Extracted material Start Marker

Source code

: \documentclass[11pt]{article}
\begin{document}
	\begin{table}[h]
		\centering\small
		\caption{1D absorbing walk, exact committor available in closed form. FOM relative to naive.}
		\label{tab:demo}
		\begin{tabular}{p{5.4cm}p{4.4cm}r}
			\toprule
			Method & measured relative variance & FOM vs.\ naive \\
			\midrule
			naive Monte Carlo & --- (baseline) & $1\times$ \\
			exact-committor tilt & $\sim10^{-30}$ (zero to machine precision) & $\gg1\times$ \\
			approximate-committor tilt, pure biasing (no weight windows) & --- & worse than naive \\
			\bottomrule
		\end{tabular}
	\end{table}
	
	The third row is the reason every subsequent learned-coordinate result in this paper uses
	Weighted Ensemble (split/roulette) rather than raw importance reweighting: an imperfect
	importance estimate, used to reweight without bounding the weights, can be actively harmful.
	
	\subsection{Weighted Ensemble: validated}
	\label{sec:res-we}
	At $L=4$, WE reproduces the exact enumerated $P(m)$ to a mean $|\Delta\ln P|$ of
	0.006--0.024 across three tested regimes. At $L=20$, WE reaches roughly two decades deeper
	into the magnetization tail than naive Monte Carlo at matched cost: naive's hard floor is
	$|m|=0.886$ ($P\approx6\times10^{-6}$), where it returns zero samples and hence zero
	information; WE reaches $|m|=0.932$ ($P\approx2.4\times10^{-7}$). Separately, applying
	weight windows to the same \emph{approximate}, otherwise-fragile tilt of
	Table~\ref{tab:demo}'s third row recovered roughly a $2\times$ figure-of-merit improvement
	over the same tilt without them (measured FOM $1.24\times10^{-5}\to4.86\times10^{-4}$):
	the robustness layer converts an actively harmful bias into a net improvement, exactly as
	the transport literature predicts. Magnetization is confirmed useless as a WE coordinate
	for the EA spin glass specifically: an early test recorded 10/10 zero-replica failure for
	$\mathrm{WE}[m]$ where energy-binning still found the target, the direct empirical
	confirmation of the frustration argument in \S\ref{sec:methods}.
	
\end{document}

Extracted material End Marker
Extracted material Start Marker

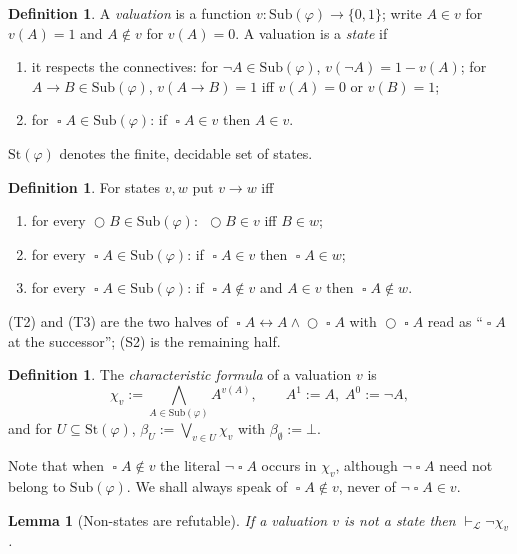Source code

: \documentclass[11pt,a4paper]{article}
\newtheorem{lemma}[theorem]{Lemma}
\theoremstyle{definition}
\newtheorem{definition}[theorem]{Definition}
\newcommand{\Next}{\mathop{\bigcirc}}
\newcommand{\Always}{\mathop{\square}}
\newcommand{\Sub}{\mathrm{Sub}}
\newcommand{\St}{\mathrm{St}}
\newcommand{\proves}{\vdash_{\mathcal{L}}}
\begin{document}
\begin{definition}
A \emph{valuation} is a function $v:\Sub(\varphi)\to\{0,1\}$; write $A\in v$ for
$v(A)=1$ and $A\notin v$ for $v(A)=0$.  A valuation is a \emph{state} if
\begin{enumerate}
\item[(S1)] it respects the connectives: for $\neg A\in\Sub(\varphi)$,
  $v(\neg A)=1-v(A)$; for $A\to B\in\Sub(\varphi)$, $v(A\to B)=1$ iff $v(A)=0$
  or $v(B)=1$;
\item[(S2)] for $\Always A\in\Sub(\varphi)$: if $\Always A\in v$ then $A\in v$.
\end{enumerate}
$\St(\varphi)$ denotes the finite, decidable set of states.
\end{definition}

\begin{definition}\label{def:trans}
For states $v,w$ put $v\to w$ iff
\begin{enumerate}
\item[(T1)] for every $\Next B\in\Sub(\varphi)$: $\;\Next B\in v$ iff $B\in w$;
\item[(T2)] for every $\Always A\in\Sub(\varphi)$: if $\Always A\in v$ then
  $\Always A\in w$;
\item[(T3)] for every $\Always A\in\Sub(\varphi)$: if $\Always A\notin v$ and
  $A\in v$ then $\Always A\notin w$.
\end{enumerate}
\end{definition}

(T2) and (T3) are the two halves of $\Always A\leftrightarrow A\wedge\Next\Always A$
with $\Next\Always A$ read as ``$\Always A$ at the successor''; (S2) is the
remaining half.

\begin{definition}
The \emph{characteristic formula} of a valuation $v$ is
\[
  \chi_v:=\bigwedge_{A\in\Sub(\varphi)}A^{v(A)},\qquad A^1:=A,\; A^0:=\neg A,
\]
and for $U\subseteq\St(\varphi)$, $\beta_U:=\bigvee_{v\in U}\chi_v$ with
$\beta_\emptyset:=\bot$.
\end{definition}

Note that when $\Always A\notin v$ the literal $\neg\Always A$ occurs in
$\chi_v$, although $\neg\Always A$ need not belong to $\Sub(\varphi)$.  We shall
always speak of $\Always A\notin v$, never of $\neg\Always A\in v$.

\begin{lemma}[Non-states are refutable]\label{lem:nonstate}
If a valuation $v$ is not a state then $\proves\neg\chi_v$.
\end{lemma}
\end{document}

Extracted material End Marker
Extracted material Start Marker

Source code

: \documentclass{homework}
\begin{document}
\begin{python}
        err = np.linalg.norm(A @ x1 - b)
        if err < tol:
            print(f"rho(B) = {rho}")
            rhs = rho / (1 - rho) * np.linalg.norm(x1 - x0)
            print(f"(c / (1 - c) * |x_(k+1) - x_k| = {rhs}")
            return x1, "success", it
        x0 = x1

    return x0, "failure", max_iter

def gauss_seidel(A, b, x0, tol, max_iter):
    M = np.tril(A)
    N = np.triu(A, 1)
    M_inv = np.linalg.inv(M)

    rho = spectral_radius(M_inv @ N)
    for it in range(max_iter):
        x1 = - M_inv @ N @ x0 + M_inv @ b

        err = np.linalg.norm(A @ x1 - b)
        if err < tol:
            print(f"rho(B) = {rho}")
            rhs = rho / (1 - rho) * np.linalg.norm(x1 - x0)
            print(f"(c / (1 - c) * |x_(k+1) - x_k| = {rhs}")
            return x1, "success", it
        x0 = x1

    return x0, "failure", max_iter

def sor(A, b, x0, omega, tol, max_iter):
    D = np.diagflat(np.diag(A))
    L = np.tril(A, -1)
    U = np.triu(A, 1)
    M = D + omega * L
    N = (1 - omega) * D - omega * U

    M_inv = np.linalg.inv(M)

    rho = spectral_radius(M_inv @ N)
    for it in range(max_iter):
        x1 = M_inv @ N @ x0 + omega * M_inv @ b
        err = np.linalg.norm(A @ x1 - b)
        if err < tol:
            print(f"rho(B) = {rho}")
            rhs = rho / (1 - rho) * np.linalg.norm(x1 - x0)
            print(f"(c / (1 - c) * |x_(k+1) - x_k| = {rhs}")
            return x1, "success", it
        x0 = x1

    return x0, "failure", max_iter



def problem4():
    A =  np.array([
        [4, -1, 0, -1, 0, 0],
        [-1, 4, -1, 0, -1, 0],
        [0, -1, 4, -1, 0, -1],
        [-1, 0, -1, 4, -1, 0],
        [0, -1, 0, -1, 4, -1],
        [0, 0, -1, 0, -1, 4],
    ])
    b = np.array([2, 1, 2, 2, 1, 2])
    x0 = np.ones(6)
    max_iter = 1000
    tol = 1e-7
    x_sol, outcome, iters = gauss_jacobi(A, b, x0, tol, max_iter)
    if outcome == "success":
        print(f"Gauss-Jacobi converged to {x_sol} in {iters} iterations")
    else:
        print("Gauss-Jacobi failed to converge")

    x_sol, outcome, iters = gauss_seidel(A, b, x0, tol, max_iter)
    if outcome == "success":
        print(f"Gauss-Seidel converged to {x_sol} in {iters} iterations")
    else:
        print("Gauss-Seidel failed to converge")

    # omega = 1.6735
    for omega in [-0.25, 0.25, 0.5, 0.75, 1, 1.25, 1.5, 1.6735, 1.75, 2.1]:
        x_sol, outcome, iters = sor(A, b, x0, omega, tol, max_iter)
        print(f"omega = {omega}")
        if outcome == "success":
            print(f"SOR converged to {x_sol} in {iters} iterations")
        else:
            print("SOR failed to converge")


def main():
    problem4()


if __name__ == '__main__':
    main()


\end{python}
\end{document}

Extracted material End Marker

▸ Assignment:
Determine how many lines in the preceding records include the word "relative". The answer is that number alone.

▸ Answer to the exercise:
2